Laser therapy has been used for many years can be effective on sports injuries, arthritic joints, neuropathic pain syndromes, as well as back and neck pain.
9. Therapeutic Ultrasound
Ultrasound therapy is an electrotherapy which has been used in physiotherapy practices for many years. It is mainly used for its non-thermal effect where high frequency sound waves cause vibrations and movement of cellular fluids. Ultrasound is applied using the head of an ultrasound probe placed in direct contact with the affected area via a transmission coupling gel.
A piezoelectric effect caused by the vibration of crystals within the head of the probe generates the ultrasound waves. The ultrasound waves that pass through the skin cause a vibration of the local soft tissues. This vibration or cavitation can cause a deep heating locally though usually no sensation of heat will be felt by the patient. The frequency and power of the ultrasound can be changed by our Physiotherapist to suit your condition.
Ultrasound therapy can help to improve the healing rate of certain soft tissues, by increasing blood flow to an area in order to accelerate the resolution time of the inflammatory process.
It can also stimulate the production of collagen (the main protein in tendons and ligaments) during tissue healing.
Ultrasound can be used to promote healing in any soft tissue (muscle, ligament or tendon) condition/injury.
Ultrasound should be avoided over metal implants, local malignancies, infections or specific vascular abnormalities.
10. Orthotic prescription
Orthotics/Orthoses or orthopaedic insoles are footwear inserts that aim to modify or alter your foot biomechanics. The way we strike the ground when walking or running can often cause us pain or injury. Orthotics prescribed after a full assessment by a Physiotherapist can help the way we function during these tasks allowing us to accept load optimally through our body. Orthotics can allow us to offload the painful areas, decreasing our pain and allowing us to then strengthen any weaknesses that could be found in the assessment.
Orthotics can be simple off the shelf insoles which can be modified by a Physiotherapist if needed or they can be more complex custom made insoles which can be made after a thorough foot assessment, biomechanical assessment or after casting.
Off the shelf insoles can be perfect for a general case of mild acute pain but more complex cases may need custom built orthotics which can last a number of years.
Prescription of orthotics can help a wide range of different issues like plantar fasciitis, shin splints, foot pain, knee pain, toe pain, low back, knee or ankle pain and heel pain.
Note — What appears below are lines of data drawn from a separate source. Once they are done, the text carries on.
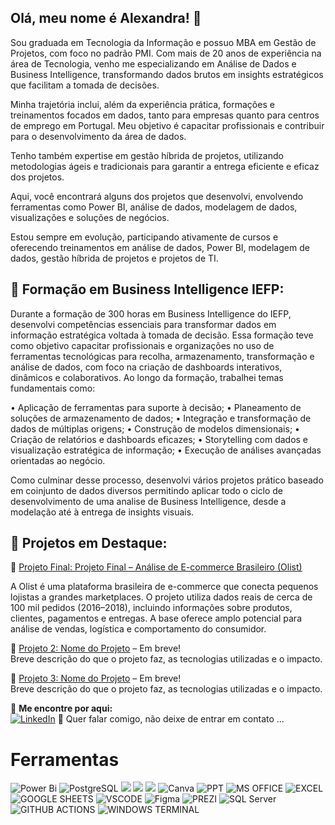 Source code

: ## Olá, meu nome é Alexandra! 👋

Sou graduada em Tecnologia da Informação e possuo MBA em Gestão de Projetos, com foco no padrão PMI. Com mais de 20 anos de experiência na área de Tecnologia, venho me especializando em Análise de Dados e Business Intelligence, transformando dados brutos em insights estratégicos que facilitam a tomada de decisões.

Minha trajetória inclui, além da experiência prática, formações e treinamentos focados em dados, tanto para empresas quanto para centros de emprego em Portugal. Meu objetivo é capacitar profissionais e contribuir para o desenvolvimento da área de dados.

Tenho também expertise em gestão híbrida de projetos, utilizando metodologias ágeis e tradicionais para garantir a entrega eficiente e eficaz dos projetos.

Aqui, você encontrará alguns dos projetos que desenvolvi, envolvendo ferramentas como Power BI, análise de dados, modelagem de dados, visualizações e soluções de negócios.

Estou sempre em evolução, participando ativamente de cursos e oferecendo treinamentos em análise de dados, Power BI, modelagem de dados, gestão híbrida de projetos e projetos de TI.


## 🔹 Formação em Business Intelligence IEFP:

Durante a formação de 300 horas em Business Intelligence do IEFP, desenvolvi competências essenciais para transformar dados em informação estratégica voltada à tomada de decisão. Essa formação teve como objetivo capacitar profissionais e organizações no uso de ferramentas tecnológicas para recolha, armazenamento, transformação e análise de dados, com foco na criação de dashboards interativos, dinâmicos e colaborativos.
Ao longo da formação, trabalhei temas fundamentais como:

•	Aplicação de ferramentas para suporte à decisão;
•	Planeamento de soluções de armazenamento de dados;
•	Integração e transformação de dados de múltiplas origens;
•	Construção de modelos dimensionais;
•	Criação de relatórios e dashboards eficazes;
•	Storytelling com dados e visualização estratégica de informação;
•	Execução de análises avançadas orientadas ao negócio.

Como culminar desse processo, desenvolvi vários projetos prático baseado em coinjunto de dados diversos permitindo aplicar todo o ciclo de desenvolvimento de uma analise de Business Intelligence, desde a modelação até à entrega de insights visuais.


## 🔹 Projetos em Destaque:

📌 [Projeto Final: Projeto Final – Análise de E-commerce Brasileiro (Olist)](https://github.com/Alexandracvs/Analise-Olit)   

A Olist é uma plataforma brasileira de e-commerce que conecta pequenos lojistas a grandes marketplaces. O projeto utiliza dados reais de cerca de 100 mil pedidos (2016–2018), incluindo informações sobre produtos, clientes, pagamentos e entregas. A base oferece amplo potencial para análise de vendas, logística e comportamento do consumidor.




📌 [Projeto 2: Nome do Projeto](https://github.com/Alexandracvs/projeto2)   – Em breve!  
Breve descrição do que o projeto faz, as tecnologias utilizadas e o impacto.

📌 [Projeto 3: Nome do Projeto](https://github.com/Alexandracvs/projeto3)   – Em breve!  
Breve descrição do que o projeto faz, as tecnologias utilizadas e o impacto.


🔹 **Me encontre por aqui:**  
[![LinkedIn](https://img.shields.io/badge/LinkedIn-0077B5?style=for-the-badge&logo=linkedin&logoColor=white)](https://linkedin.com/in/seu-linkedin)  💬 Quer falar comigo, não deixe de entrar em contato ...




# Ferramentas
![Power Bi](https://img.shields.io/badge/power_bi-F2C811?style=for-the-badge&logo=powerbi&logoColor=black)
![PostgreSQL](https://img.shields.io/badge/PostgreSQL-316192?style=for-the-badge&logo=postgresql&logoColor=white)
![](https://img.shields.io/badge/MySQL-00000F?style=for-the-badge&logo=mysql&logoColor=white)
![](https://img.shields.io/badge/SQLite-07405E?style=for-the-badge&logo=sqlite&logoColor=white)
![](https://img.shields.io/badge/Tableau-E97627?style=for-the-badge&logo=Tableau&logoColor=white)
![Canva](https://img.shields.io/badge/Canva-%2300C4CC.svg?style=for-the-badge&logo=Canva&logoColor=white)
![PPT](https://img.shields.io/badge/Microsoft_PowerPoint-B7472A?style=for-the-badge&logo=microsoft-powerpoint&logoColor=white)
![MS OFFICE](https://img.shields.io/badge/Microsoft_Office-D83B01?style=for-the-badge&logo=microsoft-office&logoColor=white)
![EXCEL](https://img.shields.io/badge/Microsoft_Excel-217346?style=for-the-badge&logo=microsoft-excel&logoColor=white)
![GOOGLE SHEETS](https://img.shields.io/badge/Google%20Sheets-34A853?style=for-the-badge&logo=google-sheets&logoColor=white)
![VSCODE](https://img.shields.io/badge/VSCode-0078D4?style=for-the-badge&logo=visual%20studio%20code&logoColor=white)
![Figma](https://img.shields.io/badge/Figma-F24E1E?style=for-the-badge&logo=figma&logoColor=white)
![PREZI](https://img.shields.io/badge/Prezi-3181FF?style=for-the-badge&logo=prezi&logoColor=white)
![SQL Server](https://img.shields.io/badge/Microsoft_SQL_Server-CC2927?style=for-the-badge&logo=microsoft-sql-server&logoColor=white)
![GITHUB ACTIONS](https://img.shields.io/badge/Github%20Actions-282a2e?style=for-the-badge&logo=githubactions&logoColor=367cfe)
![WINDOWS TERMINAL](https://img.shields.io/badge/windows%20terminal-4D4D4D?style=for-the-badge&logo=windows%20terminal&logoColor=white)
11. Ergonomic expertise and advice
Ergonomics is the relationship between a worker and the job and focuses on work areas or tasks to improve job productivity and performance.
The goal of ergonomics is to provide maximum productivity with the least physiological or health cost to the worker. There are many factors that play a role in ergonomics including body posture and movement and environmental.
Physiotherapists can help have a major effect on body posture and movement. This includes the way we sit, stand, lift, pull or push at work. We can help with your office/desk set up and provide advice and education about how to work optimally without developing any pain.
Poor body posture and movement can lead to musculoskeletal disorders also known as work related upper limb disorders or repetitive strain injuries. These are soft tissue injuries affecting our bodies.
Physiotherapists can help to provide assessments of work areas or desks and then provide expert recommendations of how to avoid these injuries by either altering the workers body posture and movement while working or advise regarding the buying of certain equipment.